DATA FOR ANALYSIS:
◇ ◇ ◇ ◇

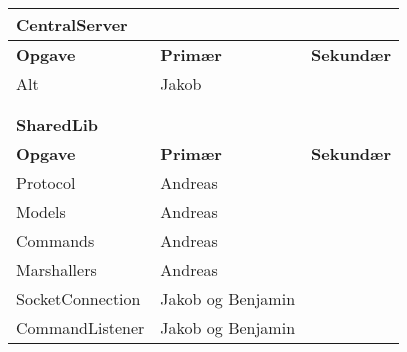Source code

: \begin{table}[H]
\begin{tabular}{lll}
		
		\multicolumn{3}{|l|}{\color{lblue} \textbf{CentralServer}}                                                                                                               \\ \hline
		\multicolumn{1}{|l|}{\textbf{Opgave}}           & \multicolumn{1}{l|}{\textbf{Primær}}                       & \multicolumn{1}{l|}{\textbf{Sekundær}} \\ \hline
		\multicolumn{1}{|l|}{Alt}         & \multicolumn{1}{l|}{Jakob}                                  & \multicolumn{1}{l|}{}                  \\ \hline
		& & \\& & \\ \hline 
		
		
		\multicolumn{3}{|l|}{\color{lblue} \textbf{SharedLib}}                                                                                                               \\ \hline
		\multicolumn{1}{|l|}{\textbf{Opgave}}           & \multicolumn{1}{l|}{\textbf{Primær}}                       & \multicolumn{1}{l|}{\textbf{Sekundær}} \\ \hline
		\multicolumn{1}{|l|}{Protocol}         & \multicolumn{1}{l|}{Andreas}                                  & \multicolumn{1}{l|}{}                  \\ \hline
		\multicolumn{1}{|l|}{Models}         & \multicolumn{1}{l|}{Andreas}                                  & \multicolumn{1}{l|}{}                  \\ \hline
		\multicolumn{1}{|l|}{Commands}         & \multicolumn{1}{l|}{Andreas}                                  & \multicolumn{1}{l|}{}                  \\ \hline
		\multicolumn{1}{|l|}{Marshallers}         & \multicolumn{1}{l|}{Andreas}                                  & \multicolumn{1}{l|}{}                  \\ \hline
		\multicolumn{1}{|l|}{SocketConnection}         & \multicolumn{1}{l|}{Jakob og Benjamin}                                  & \multicolumn{1}{l|}{}                  \\ \hline
		\multicolumn{1}{|l|}{CommandListener}         & \multicolumn{1}{l|}{Jakob og Benjamin}                                  & \multicolumn{1}{l|}{}                  \\ \hline
		
		
		
	\end{tabular}
\end{table}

◇ ◇ ◇ ◇

EXERCISE BRIEF:
Output all of the entries verbatim, leaving out any images.

TASK OUTPUT:
Source code

: \begin{table}[H]
\begin{tabular}{lll}
		
		\multicolumn{3}{|l|}{\color{lblue} \textbf{CentralServer}}                                                                                                               \\ \hline
		\multicolumn{1}{|l|}{\textbf{Opgave}}           & \multicolumn{1}{l|}{\textbf{Primær}}                       & \multicolumn{1}{l|}{\textbf{Sekundær}} \\ \hline
		\multicolumn{1}{|l|}{Alt}         & \multicolumn{1}{l|}{Jakob}                                  & \multicolumn{1}{l|}{}                  \\ \hline
		& & \\& & \\ \hline 
		
		
		\multicolumn{3}{|l|}{\color{lblue} \textbf{SharedLib}}                                                                                                               \\ \hline
		\multicolumn{1}{|l|}{\textbf{Opgave}}           & \multicolumn{1}{l|}{\textbf{Primær}}                       & \multicolumn{1}{l|}{\textbf{Sekundær}} \\ \hline
		\multicolumn{1}{|l|}{Protocol}         & \multicolumn{1}{l|}{Andreas}                                  & \multicolumn{1}{l|}{}                  \\ \hline
		\multicolumn{1}{|l|}{Models}         & \multicolumn{1}{l|}{Andreas}                                  & \multicolumn{1}{l|}{}                  \\ \hline
		\multicolumn{1}{|l|}{Commands}         & \multicolumn{1}{l|}{Andreas}                                  & \multicolumn{1}{l|}{}                  \\ \hline
		\multicolumn{1}{|l|}{Marshallers}         & \multicolumn{1}{l|}{Andreas}                                  & \multicolumn{1}{l|}{}                  \\ \hline
		\multicolumn{1}{|l|}{SocketConnection}         & \multicolumn{1}{l|}{Jakob og Benjamin}                                  & \multicolumn{1}{l|}{}                  \\ \hline
		\multicolumn{1}{|l|}{CommandListener}         & \multicolumn{1}{l|}{Jakob og Benjamin}                                  & \multicolumn{1}{l|}{}                  \\ \hline
		
		
		
	\end{tabular}
\end{table}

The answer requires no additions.